Minibar Economics

I was in Norwich for a workshop and staying at The Georgian Townhouse on Unthank Road close to the city centre. This is a really nice hotel, my room had a Nespresso machine and a small Smeg fridge.

There was also a minibar with soft drinks, beers, wines, and snacks. The minibar was also quite expensive, so I didn’t have anything from there. I appreciate that the minbar could be a nice little earner for the hotel, but I wonder how inelastic the demand is for stuff from the minibar. 

As an economist, inelastic demand means simplistically that if you raise the price of an item, then though the demand for that item falls, the result is that you in fact get an increase in revenue.

With an elastic demand, when you raise the price, demand falls by a greater proportion, as a result you get a fall in revenue.

Generally the elasticity of a product is dependent on the availability or closeness of substitutes. So in a hotel room you can either have something from the minibar or not have something. You could pop down to the bar, or even out to a shop, but that requires effort. There is the fact that there is probably a point in time when you want something from the minibar, and you really want it, so much so you need it. Then you are probably more willing to pay extra. Then there is the urgency, if you want something, but are willing to wait, or you know you are going to want it later, then the time you have will make it easier to find and source substitutes. So buying something on the way to the hotel, rather than waiting until you are at the hotel.

So as the demand for drinks and snacks in a hotel room, is very likely to be inelastic for most people staying in a hotel room, then it makes economic sense to price accordingly.

I think I would probably buy stuff from the minibar if it was more realistically priced.
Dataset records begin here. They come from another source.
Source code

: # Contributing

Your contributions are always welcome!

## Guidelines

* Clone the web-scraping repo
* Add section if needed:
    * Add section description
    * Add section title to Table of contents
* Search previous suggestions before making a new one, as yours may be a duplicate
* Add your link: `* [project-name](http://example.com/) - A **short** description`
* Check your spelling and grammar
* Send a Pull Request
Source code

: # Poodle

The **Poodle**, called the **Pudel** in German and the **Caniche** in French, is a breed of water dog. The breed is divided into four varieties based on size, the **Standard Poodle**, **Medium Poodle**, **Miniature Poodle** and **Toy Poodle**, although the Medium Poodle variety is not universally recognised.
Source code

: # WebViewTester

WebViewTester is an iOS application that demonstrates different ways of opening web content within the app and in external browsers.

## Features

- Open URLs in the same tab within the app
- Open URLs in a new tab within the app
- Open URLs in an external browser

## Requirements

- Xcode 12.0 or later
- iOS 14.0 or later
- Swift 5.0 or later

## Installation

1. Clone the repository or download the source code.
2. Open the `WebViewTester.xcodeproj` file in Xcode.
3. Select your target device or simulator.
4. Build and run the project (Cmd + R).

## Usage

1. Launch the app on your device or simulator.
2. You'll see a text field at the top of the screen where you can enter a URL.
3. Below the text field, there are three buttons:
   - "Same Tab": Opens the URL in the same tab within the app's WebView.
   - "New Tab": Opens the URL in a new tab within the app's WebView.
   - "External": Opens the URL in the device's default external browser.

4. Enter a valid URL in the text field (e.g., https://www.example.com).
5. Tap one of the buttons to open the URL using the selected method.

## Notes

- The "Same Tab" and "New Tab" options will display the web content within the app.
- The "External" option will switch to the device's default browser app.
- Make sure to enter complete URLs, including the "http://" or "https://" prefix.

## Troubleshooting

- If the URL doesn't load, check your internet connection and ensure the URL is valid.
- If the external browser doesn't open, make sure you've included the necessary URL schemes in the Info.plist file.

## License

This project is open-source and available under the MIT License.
As it was, most times I buy snacks and stuff from the supermarket before I travel, or pop to a local shop. In city centres now there is also a wealth of small branches of the major supermarkets with longer opening hours, again providing more accessible alternatives.

One other factor that probably needs to be taken into account is the growth of online delivery services such as Uber Eats or Deliveroo that allow you to buy groceries and have them delivered, I wonder if that has an impact. I certainly have seen people have food delivered to their hotel from Uber Eats or Deliveroo. 

Maybe it is time for hotels to think about their minibar and minibar pricing. Though I should also point out that in many hotels I now stay in, they don’t even have a minibar anymore.